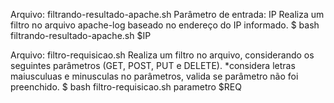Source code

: Arquivo: filtrando-resultado-apache.sh
Parâmetro de entrada: IP
Realiza um filtro no arquivo apache-log baseado no endereço do IP informado.
$ bash filtrando-resultado-apache.sh $IP

Arquivo: filtro-requisicao.sh
Realiza um filtro no arquivo, considerando os seguintes parâmetros (GET, POST, PUT e DELETE).
*considera letras maiusculuas e minusculas no parâmetros, valida se parâmetro não foi preenchido.
$ bash filtro-requisicao.sh parametro $REQ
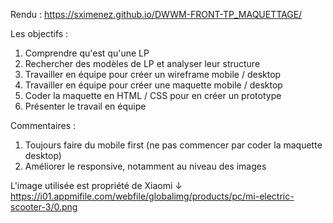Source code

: Rendu : https://sximenez.github.io/DWWM-FRONT-TP_MAQUETTAGE/

Les objectifs : 
1. Comprendre qu'est qu'une LP
2. Rechercher des modèles de LP et analyser leur structure
3. Travailler en équipe pour créer un wireframe mobile / desktop
4. Travailler en équipe pour créer une maquette mobile / desktop
5. Coder la maquette en HTML / CSS pour en créer un prototype
6. Présenter le travail en équipe

Commentaires :
1. Toujours faire du mobile first (ne pas commencer par coder la maquette desktop)
2. Améliorer le responsive, notamment au niveau des images

L'image utilisée est propriété de Xiaomi ↓
<br>
https://i01.appmifile.com/webfile/globalimg/products/pc/mi-electric-scooter-3/0.png
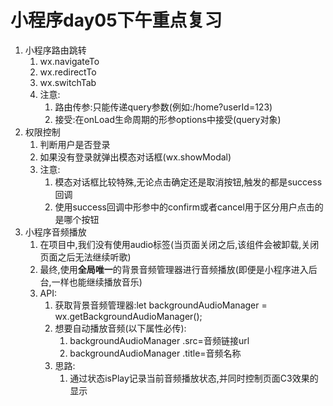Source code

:# 小程序day05下午重点复习

1. 小程序路由跳转
   1. wx.navigateTo
   2. wx.redirectTo
   3. wx.switchTab
   4. 注意:
      1. 路由传参:只能传递query参数(例如:/home?userId=123)
      2. 接受:在onLoad生命周期的形参options中接受(query对象)
2. 权限控制
   1. 判断用户是否登录
   2. 如果没有登录就弹出模态对话框(wx.showModal)
   3. 注意:
      1. 模态对话框比较特殊,无论点击确定还是取消按钮,触发的都是success回调
      2. 使用success回调中形参中的confirm或者cancel用于区分用户点击的是哪个按钮
3. 小程序音频播放
   1. 在项目中,我们没有使用audio标签(当页面关闭之后,该组件会被卸载,关闭页面之后无法继续听歌)
   2. 最终,使用**全局唯一**的背景音频管理器进行音频播放(即便是小程序进入后台,一样也能继续播放音乐)
   3. API:
      1. 获取背景音频管理器:let backgroundAudioManager = wx.getBackgroundAudioManager();
      2. 想要自动播放音频(以下属性必传):
         1. backgroundAudioManager .src=音频链接url
         2. backgroundAudioManager .title=音频名称
      3. 思路:
         1. 通过状态isPlay记录当前音频播放状态,并同时控制页面C3效果的显示
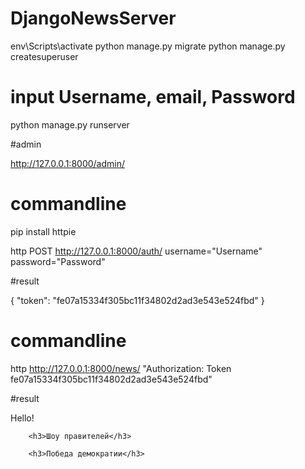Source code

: # DjangoNewsServer

env\Scripts\activate
python manage.py migrate
python manage.py createsuperuser

# input Username, email, Password

python manage.py runserver

#admin

 http://127.0.0.1:8000/admin/

# commandline

pip install httpie

http POST http://127.0.0.1:8000/auth/ username="Username" password="Password"

#result

{
    "token": "fe07a15334f305bc11f34802d2ad3e543e524fbd"
}

# commandline

http  http://127.0.0.1:8000/news/ "Authorization: Token fe07a15334f305bc11f34802d2ad3e543e524fbd"

#result

<!DOCTYPE html>
<html lang="en">
<head>
    <meta charset="UTF-8">
    <title>Title</title>
</head>
<body>
    Hello!

        <h3>Шоу правителей</h3>

        <h3>Победа демократии</h3>

</body>
</html>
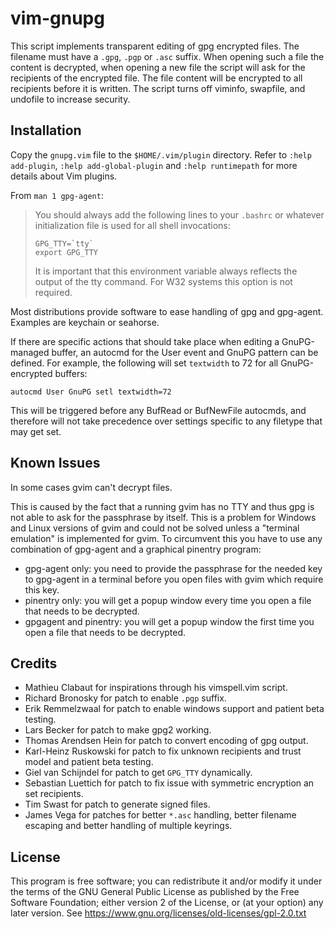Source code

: # vim-gnupg

This script implements transparent editing of gpg encrypted files. The filename
must have a `.gpg`, `.pgp` or `.asc` suffix. When opening such a file the
content is decrypted, when opening a new file the script will ask for the
recipients of the encrypted file. The file content will be encrypted to all
recipients before it is written. The script turns off viminfo, swapfile, and
undofile to increase security.

## Installation

Copy the `gnupg.vim` file to the `$HOME/.vim/plugin` directory. Refer to `:help
add-plugin`, `:help add-global-plugin` and `:help runtimepath` for more details
about Vim plugins.

From `man 1 gpg-agent`:

> You should always add the following lines to your `.bashrc` or whatever
> initialization file is used for all shell invocations:
>
>     GPG_TTY=`tty`
>     export GPG_TTY
>
> It is important that this environment variable always reflects the output of
> the tty command. For W32 systems this option is not required.

Most distributions provide software to ease handling of gpg and gpg-agent.
Examples are keychain or seahorse.

If there are specific actions that should take place when editing a
GnuPG-managed buffer, an autocmd for the User event and GnuPG pattern can be
defined. For example, the following will set `textwidth` to 72 for all
GnuPG-encrypted buffers:

    autocmd User GnuPG setl textwidth=72

This will be triggered before any BufRead or BufNewFile autocmds, and therefore
will not take precedence over settings specific to any filetype that may get
set.

## Known Issues

In some cases gvim can't decrypt files.

This is caused by the fact that a running gvim has no TTY and thus gpg is not
able to ask for the passphrase by itself. This is a problem for Windows and
Linux versions of gvim and could not be solved unless a "terminal emulation" is
implemented for gvim. To circumvent this you have to use any combination of
gpg-agent and a graphical pinentry program:

- gpg-agent only:
  you need to provide the passphrase for the needed key to gpg-agent
  in a terminal before you open files with gvim which require this key.
- pinentry only:
  you will get a popup window every time you open a file that needs to
  be decrypted.
- gpgagent and pinentry:
  you will get a popup window the first time you open a file that
  needs to be decrypted.

## Credits

- Mathieu Clabaut for inspirations through his vimspell.vim script.
- Richard Bronosky for patch to enable `.pgp` suffix.
- Erik Remmelzwaal for patch to enable windows support and patient beta testing.
- Lars Becker for patch to make gpg2 working.
- Thomas Arendsen Hein for patch to convert encoding of gpg output.
- Karl-Heinz Ruskowski for patch to fix unknown recipients and trust model and
  patient beta testing.
- Giel van Schijndel for patch to get `GPG_TTY` dynamically.
- Sebastian Luettich for patch to fix issue with symmetric encryption an set
  recipients.
- Tim Swast for patch to generate signed files.
- James Vega for patches for better `*.asc` handling, better filename escaping
  and better handling of multiple keyrings.

## License

This program is free software; you can redistribute it and/or modify it under
the terms of the GNU General Public License as published by the Free Software
Foundation; either version 2 of the License, or (at your option) any later
version. See https://www.gnu.org/licenses/old-licenses/gpl-2.0.txt
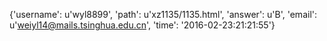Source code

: {'username': u'wyl8899', 'path': u'xz1135/1135.html', 'answer': u'B', 'email': u'weiyl14@mails.tsinghua.edu.cn', 'time': '2016-02-23:21:21:55'}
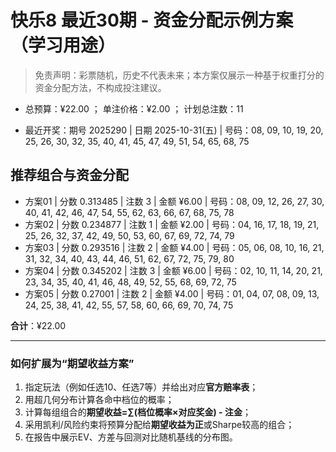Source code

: # 快乐8 最近30期 - 资金分配示例方案（学习用途）

> 免责声明：彩票随机，历史不代表未来；本方案仅展示一种基于权重打分的资金分配方法，不构成投注建议。

- 总预算：¥22.00 ； 单注价格：¥2.00 ； 计划总注数：11

- 最近开奖：期号 2025290 | 日期 2025-10-31(五) | 号码：08, 09, 10, 19, 20, 25, 26, 30, 32, 35, 40, 41, 45, 47, 49, 51, 54, 65, 68, 75


## 推荐组合与资金分配

- 方案01 | 分数 0.313485 | 注数   3 | 金额 ¥6.00 | 号码：08, 09, 12, 26, 27, 30, 40, 41, 42, 46, 47, 54, 55, 62, 63, 66, 67, 68, 75, 78
- 方案02 | 分数 0.234877 | 注数   1 | 金额 ¥2.00 | 号码：04, 16, 17, 18, 19, 21, 25, 26, 32, 37, 42, 49, 50, 53, 60, 67, 69, 72, 74, 79
- 方案03 | 分数 0.293516 | 注数   2 | 金额 ¥4.00 | 号码：05, 06, 08, 10, 16, 21, 31, 32, 34, 40, 43, 44, 46, 51, 62, 67, 72, 75, 79, 80
- 方案04 | 分数 0.345202 | 注数   3 | 金额 ¥6.00 | 号码：02, 10, 11, 14, 20, 21, 23, 34, 35, 40, 41, 46, 48, 49, 52, 55, 68, 69, 72, 75
- 方案05 | 分数 0.27001 | 注数   2 | 金额 ¥4.00 | 号码：01, 04, 07, 08, 09, 13, 24, 25, 38, 41, 42, 55, 57, 58, 60, 66, 69, 70, 74, 75

**合计**：¥22.00


---
### 如何扩展为“期望收益方案”

1) 指定玩法（例如任选10、任选7等）并给出对应**官方赔率表**；
2) 用超几何分布计算各命中档位的概率；
3) 计算每组组合的**期望收益=∑(档位概率×对应奖金) - 注金**；
4) 采用凯利/风险约束将预算分配给**期望收益为正**或Sharpe较高的组合；
5) 在报告中展示EV、方差与回测对比随机基线的分布图。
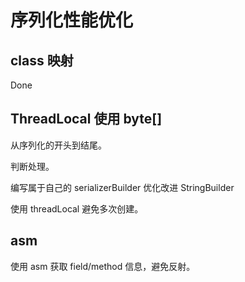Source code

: # 序列化性能优化

## class 映射

Done

## ThreadLocal 使用 byte[]

从序列化的开头到结尾。

判断处理。

编写属于自己的 serializerBuilder 优化改进 StringBuilder

使用 threadLocal 避免多次创建。

## asm

使用 asm 获取 field/method 信息，避免反射。



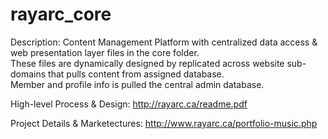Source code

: # rayarc_core

Description:
Content Management Platform with centralized data access &amp; web presentation layer files in the core folder.  
These files are dynamically designed by replicated across website sub-domains that pulls content from assigned database.  
Member and profile info is pulled the central admin database.

High-level Process & Design:
http://rayarc.ca/readme.pdf

Project Details & Marketectures:
http://www.rayarc.ca/portfolio-music.php

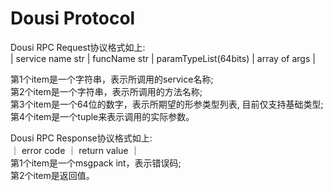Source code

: # Dousi Protocol
Dousi RPC Request协议格式如上:  
| service name str | funcName str |  paramTypeList(64bits)  | array of args  |  
  
第1个item是一个字符串，表示所调用的service名称;  
第2个item是一个字符串，表示所调用的方法名称;  
第3个item是一个64位的数字，表示所期望的形参类型列表, 目前仅支持基础类型;
第4个item是一个tuple来表示调用的实际参数。

Dousi RPC Response协议格式如上:  
｜ error code ｜ return value ｜  
第1个item是一个msgpack int，表示错误码;  
第2个item是返回值。  

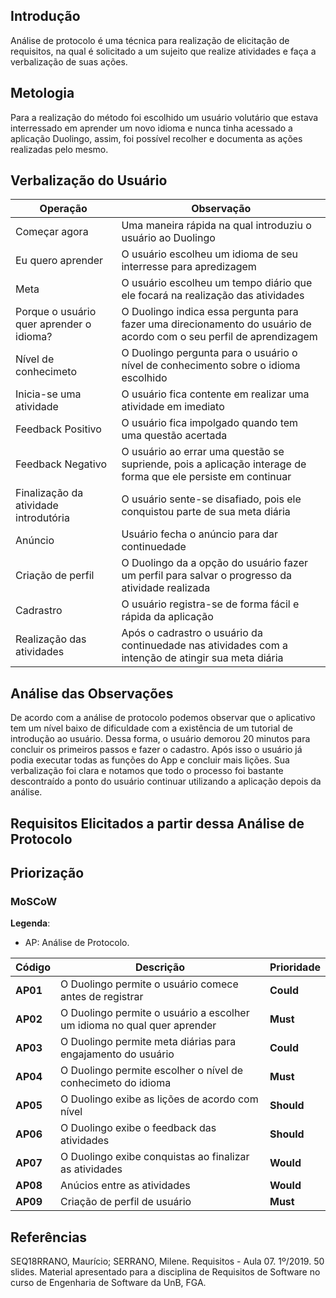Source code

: ## Introdução
Análise de protocolo é uma técnica para realização de elicitação de requisitos, na qual é solicitado a um sujeito que realize atividades e faça a verbalização de suas ações.

## Metologia

Para a realização do método foi escolhido um usuário volutário que estava interressado em aprender um novo idioma e nunca tinha acessado a aplicação Duolingo, assim, foi possível recolher e documenta as ações realizadas pelo mesmo.

## Verbalização do Usuário

|Operação|Observação|
|--------|----------|
|Começar agora|Uma maneira rápida na qual introduziu o usuário ao Duolingo|
|Eu quero aprender| O usuário escolheu um idioma de seu interresse para apredizagem|
|Meta| O usuário escolheu um tempo diário que ele focará na realização das atividades|
|Porque o usuário quer aprender o idioma?|O Duolingo indica essa pergunta para fazer uma direcionamento do usuário de acordo com o seu perfil de aprendizagem|
|Nível de conhecimeto|O Duolingo pergunta para o usuário o nível de conhecimento sobre o idioma escolhido|
|Inicia-se uma atividade|O usuário fica contente em realizar uma atividade em imediato|
|Feedback Positivo|O usuário fica impolgado quando tem uma questão acertada|
|Feedback Negativo|O usuário ao errar uma questão se supriende, pois a aplicação interage de forma que ele persiste em continuar|
|Finalização da atividade introdutória|O usuário sente-se disafiado, pois ele conquistou parte de sua meta diária|
|Anúncio|Usuário fecha o anúncio para dar continuedade|
|Criação de perfil|O Duolingo da a opção do usuário fazer um perfil para salvar o progresso da atividade realizada|
|Cadrastro| O usuário registra-se de forma fácil e rápida da aplicação|
|Realização das atividades|Após o cadrastro o usuário da continuedade nas atividades com a intenção de atingir sua meta diária|

## Análise das Observações

De acordo com a análise de protocolo podemos observar que o aplicativo tem um nível baixo de dificuldade com a existência de um tutorial de introdução ao usuário. Dessa forma, o usuário demorou 20 minutos para concluir os primeiros passos e fazer o cadastro. Após isso o usuário já podia executar todas as funções do App e concluir mais lições. Sua verbalização foi clara  e notamos que todo o processo foi bastante descontraído a ponto do usuário continuar utilizando a aplicação depois da análise.


## Requisitos Elicitados a partir dessa Análise de Protocolo

## Priorização

### MoSCoW

**Legenda**:

* AP: Análise de Protocolo.

|Código|Descrição|Prioridade|
|------|---------|----------|
|**AP01**|O Duolingo permite o usuário comece antes de registrar|**Could**|
|**AP02**| O Duolingo permite o usuário a escolher um idioma no qual quer aprender|**Must**|
|**AP03**|O Duolingo permite meta diárias para engajamento do usuário|**Could**|
|**AP04**|O Duolingo permite escolher o nível de conhecimeto do idioma|**Must**|
|**AP05**|O Duolingo exibe as lições de acordo com nível|**Should**|
|**AP06**|O Duolingo exibe o feedback das atividades|**Should**|
|**AP07**|O Duolingo exibe conquistas ao finalizar as atividades|**Would**|
|**AP08**|Anúcios entre as atividades|**Would**|
|**AP09**|Criação de perfil de usuário|**Must**|


## Referências

SEQ18RRANO, Maurício; SERRANO, Milene. Requisitos - Aula 07. 1º/2019. 50 slides. Material apresentado para a disciplina de Requisitos de Software no curso de Engenharia de Software da UnB, FGA.
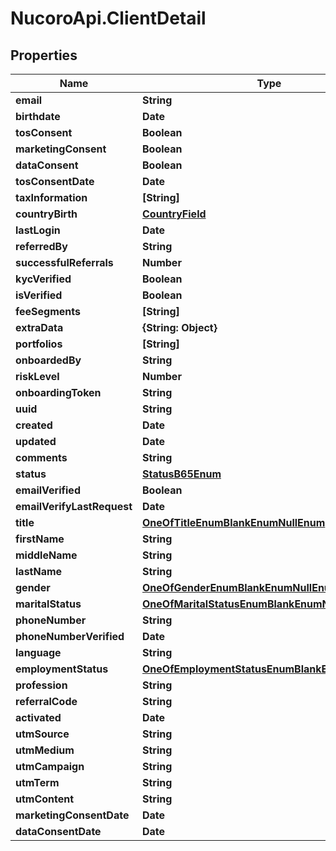 # NucoroApi.ClientDetail

## Properties

Name | Type | Description | Notes
------------ | ------------- | ------------- | -------------
**email** | **String** |  | 
**birthdate** | **Date** |  | [optional] 
**tosConsent** | **Boolean** |  | 
**marketingConsent** | **Boolean** |  | 
**dataConsent** | **Boolean** |  | 
**tosConsentDate** | **Date** |  | 
**taxInformation** | **[String]** |  | [readonly] 
**countryBirth** | [**CountryField**](CountryField.md) |  | 
**lastLogin** | **Date** |  | [readonly] 
**referredBy** | **String** |  | 
**successfulReferrals** | **Number** |  | [readonly] 
**kycVerified** | **Boolean** |  | [readonly] 
**isVerified** | **Boolean** |  | [readonly] 
**feeSegments** | **[String]** |  | [readonly] 
**extraData** | **{String: Object}** |  | 
**portfolios** | **[String]** |  | [readonly] 
**onboardedBy** | **String** |  | [optional] 
**riskLevel** | **Number** |  | [readonly] 
**onboardingToken** | **String** |  | [readonly] 
**uuid** | **String** |  | [readonly] 
**created** | **Date** |  | [readonly] 
**updated** | **Date** |  | [readonly] 
**comments** | **String** |  | [optional] 
**status** | [**StatusB65Enum**](StatusB65Enum.md) |  | [readonly] 
**emailVerified** | **Boolean** |  | [optional] 
**emailVerifyLastRequest** | **Date** |  | [optional] 
**title** | [**OneOfTitleEnumBlankEnumNullEnum**](OneOfTitleEnumBlankEnumNullEnum.md) |  | [optional] 
**firstName** | **String** |  | [optional] 
**middleName** | **String** |  | [optional] 
**lastName** | **String** |  | [optional] 
**gender** | [**OneOfGenderEnumBlankEnumNullEnum**](OneOfGenderEnumBlankEnumNullEnum.md) |  | [optional] 
**maritalStatus** | [**OneOfMaritalStatusEnumBlankEnumNullEnum**](OneOfMaritalStatusEnumBlankEnumNullEnum.md) |  | [optional] 
**phoneNumber** | **String** |  | [optional] 
**phoneNumberVerified** | **Date** |  | [optional] 
**language** | **String** |  | 
**employmentStatus** | [**OneOfEmploymentStatusEnumBlankEnumNullEnum**](OneOfEmploymentStatusEnumBlankEnumNullEnum.md) |  | [optional] 
**profession** | **String** |  | [optional] 
**referralCode** | **String** |  | [optional] 
**activated** | **Date** |  | [optional] 
**utmSource** | **String** |  | [optional] 
**utmMedium** | **String** |  | [optional] 
**utmCampaign** | **String** |  | [optional] 
**utmTerm** | **String** |  | [optional] 
**utmContent** | **String** |  | [optional] 
**marketingConsentDate** | **Date** |  | [readonly] 
**dataConsentDate** | **Date** |  | [readonly]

Your objective: Exactly the lines from the top of the listing through the line holding "Arquivo: filtro-requisicao.sh" should be repeated, with pictures left out.

Answer section:
Source code

: Arquivo: filtrando-resultado-apache.sh
Parâmetro de entrada: IP
Realiza um filtro no arquivo apache-log baseado no endereço do IP informado.
$ bash filtrando-resultado-apache.sh $IP

Arquivo: filtro-requisicao.sh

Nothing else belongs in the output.